IV Edición

Curso 2007 - 2008

Alejandro Quintana

Lágrimas de acero

Guillermo Alonso, 16 años

               Colegio Vizcaya (Vizcaya)  

En un pequeño pueblo costero había un mirador desde el que podían disfrutarse de las vistas más bellas del océano. Una estatua de una pescadora con una antorcha entre las manos recibía a los visitantes. El paisaje estaba compuesto por verdes colinas, fábricas metalúrgicas y un brillante mar que se lanzaba tierra adentro por una ría. Es fácil de comprender por qué aquel era el sitio favorito de María. Allí se sentaba a pensar mientras contemplaba la unión entre las montañas y el agua, entre el hombre y la naturaleza.

Aquella tarde observaba el cielo azul tumbada en la hierba, rodeada de flores blancas y amarillas. A su lado, una pareja de ancianos se sentó en un banco. Les sonrió. No había tarde en la que faltaran a su cita con el mirador. A veces se contemplaban a los ojos, otras se cogían de la mano y otras se quedaban en silencio observando el horizonte. Parecía como si ante el dorado atardecer se quedaran sin palabras, más aún, como si éstas sobraran.

-Qué bonito sería encontrar una persona así –pensó con el pensamiento en el anciano– Es una lástima que no tenga tiempo para salir a buscarla…

La primavera dejó paso al verano. La brisa templaba la costa y la hierba del mirador estaba más verde. Todo cambiaba, salvo ellos, que seguían acudiendo fieles al banco frente al océano. Se miraban a los ojos, se daban la mano y contemplaban el horizonte. Todos los días, de seis a siete y media de la tarde pasaban a formar parte del parque, al igual que la vieja estatua de forja. Y María, desde la hierba, los miraba con cariño y sana envidia.
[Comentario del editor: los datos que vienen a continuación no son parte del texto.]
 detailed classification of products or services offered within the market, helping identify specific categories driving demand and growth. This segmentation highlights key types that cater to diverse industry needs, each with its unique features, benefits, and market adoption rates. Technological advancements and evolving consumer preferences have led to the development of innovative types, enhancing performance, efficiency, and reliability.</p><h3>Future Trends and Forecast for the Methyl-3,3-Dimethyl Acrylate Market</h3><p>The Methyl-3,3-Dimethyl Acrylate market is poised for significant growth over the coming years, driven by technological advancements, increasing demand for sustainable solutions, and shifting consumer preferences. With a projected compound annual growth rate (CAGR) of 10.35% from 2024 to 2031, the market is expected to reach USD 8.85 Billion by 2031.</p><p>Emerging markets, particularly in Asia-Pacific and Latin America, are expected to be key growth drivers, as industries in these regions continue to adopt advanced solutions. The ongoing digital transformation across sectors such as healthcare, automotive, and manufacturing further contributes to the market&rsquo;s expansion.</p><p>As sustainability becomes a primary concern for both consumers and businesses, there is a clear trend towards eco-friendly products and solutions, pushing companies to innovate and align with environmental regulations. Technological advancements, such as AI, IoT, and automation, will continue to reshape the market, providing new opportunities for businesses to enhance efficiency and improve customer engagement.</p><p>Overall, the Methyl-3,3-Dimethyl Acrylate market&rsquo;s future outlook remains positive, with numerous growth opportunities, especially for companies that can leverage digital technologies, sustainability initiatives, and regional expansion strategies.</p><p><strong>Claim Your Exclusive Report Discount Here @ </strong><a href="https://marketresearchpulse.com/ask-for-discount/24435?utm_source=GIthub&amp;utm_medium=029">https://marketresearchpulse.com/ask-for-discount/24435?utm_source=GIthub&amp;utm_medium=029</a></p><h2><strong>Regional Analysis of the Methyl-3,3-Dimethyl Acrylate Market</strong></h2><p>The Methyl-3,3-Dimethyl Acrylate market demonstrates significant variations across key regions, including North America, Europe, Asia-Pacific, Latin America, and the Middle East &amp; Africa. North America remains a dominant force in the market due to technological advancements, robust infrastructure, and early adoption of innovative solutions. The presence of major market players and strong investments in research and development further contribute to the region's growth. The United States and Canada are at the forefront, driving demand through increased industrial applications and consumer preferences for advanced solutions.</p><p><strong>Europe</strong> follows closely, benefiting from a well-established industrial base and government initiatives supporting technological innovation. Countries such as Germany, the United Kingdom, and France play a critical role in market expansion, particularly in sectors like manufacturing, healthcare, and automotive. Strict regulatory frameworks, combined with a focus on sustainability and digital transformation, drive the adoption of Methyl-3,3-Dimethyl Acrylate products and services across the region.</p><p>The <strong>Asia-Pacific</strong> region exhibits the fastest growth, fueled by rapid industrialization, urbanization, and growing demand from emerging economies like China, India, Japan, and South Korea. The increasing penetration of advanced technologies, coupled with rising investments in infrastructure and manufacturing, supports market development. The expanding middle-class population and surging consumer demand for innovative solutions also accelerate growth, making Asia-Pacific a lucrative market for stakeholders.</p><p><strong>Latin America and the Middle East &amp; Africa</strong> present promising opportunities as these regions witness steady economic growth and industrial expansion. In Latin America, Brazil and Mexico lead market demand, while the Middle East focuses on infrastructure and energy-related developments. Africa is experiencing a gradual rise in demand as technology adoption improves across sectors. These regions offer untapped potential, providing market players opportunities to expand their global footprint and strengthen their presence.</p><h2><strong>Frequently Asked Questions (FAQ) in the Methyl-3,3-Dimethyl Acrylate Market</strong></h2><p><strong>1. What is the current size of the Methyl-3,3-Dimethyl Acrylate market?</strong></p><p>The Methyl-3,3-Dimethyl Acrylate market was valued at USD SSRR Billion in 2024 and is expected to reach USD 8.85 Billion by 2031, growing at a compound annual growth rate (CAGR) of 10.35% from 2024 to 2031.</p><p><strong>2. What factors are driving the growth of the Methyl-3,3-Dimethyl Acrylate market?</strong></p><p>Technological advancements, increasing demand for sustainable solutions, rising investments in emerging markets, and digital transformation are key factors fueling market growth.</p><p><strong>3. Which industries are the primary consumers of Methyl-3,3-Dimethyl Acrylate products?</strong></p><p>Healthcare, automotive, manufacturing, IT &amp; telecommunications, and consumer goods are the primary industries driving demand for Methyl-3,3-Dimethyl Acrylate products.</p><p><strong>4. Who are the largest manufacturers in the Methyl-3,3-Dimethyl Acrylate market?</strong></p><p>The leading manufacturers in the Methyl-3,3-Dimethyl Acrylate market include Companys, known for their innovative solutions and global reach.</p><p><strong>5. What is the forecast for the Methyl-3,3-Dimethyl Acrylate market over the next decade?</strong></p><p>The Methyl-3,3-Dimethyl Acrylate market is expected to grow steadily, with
Las cosas siguieron su monótono curso hasta que, un día en el que María volvió al mirador descubrió que algo había cambiado: en el banco, frente al mar brillante, el anciano estaba sentado sin la compañía de la mujer. Miraba al horizonte con las manos entrelazadas, sin encontrar otras que sostener; los ojos distantes no tenían otros que mirar y no le quedaban palabras que decir por no tener a quién dirigirlas.

A María se le encogió el corazón. Se acercó al anciano, tomó asiento junto a él y miró al mar. Pasaron un rato así hasta que, en un momento, el señor asió la mano de la chica con la fuerza de un hombre desesperado.

-¿Puedo hacerle una pregunta?

-Sí, claro –murmuró él.

-¿Qué sentido tiene venir aquí si ella no está?

-Eso no es cierto. Está allí, esperándome.

María permaneció callada, sujetando la mano arrugada del viejo, que estaba tranquilo porque tenía a su mujer guardada en un resquicio secreto de su alma, grabada en el corazón.

Cuando empezó a anochecer, se levantó del banco y se despidió del hombre. Antes de marcharse se detuvo frente a la oxidada pescadora que siempre observaba en silencio a la los paseantes que se detenían en el mirador. La antorcha entre las manos y la vista hacia el mar, María creyó que derramaba una pequeña lágrima metálica.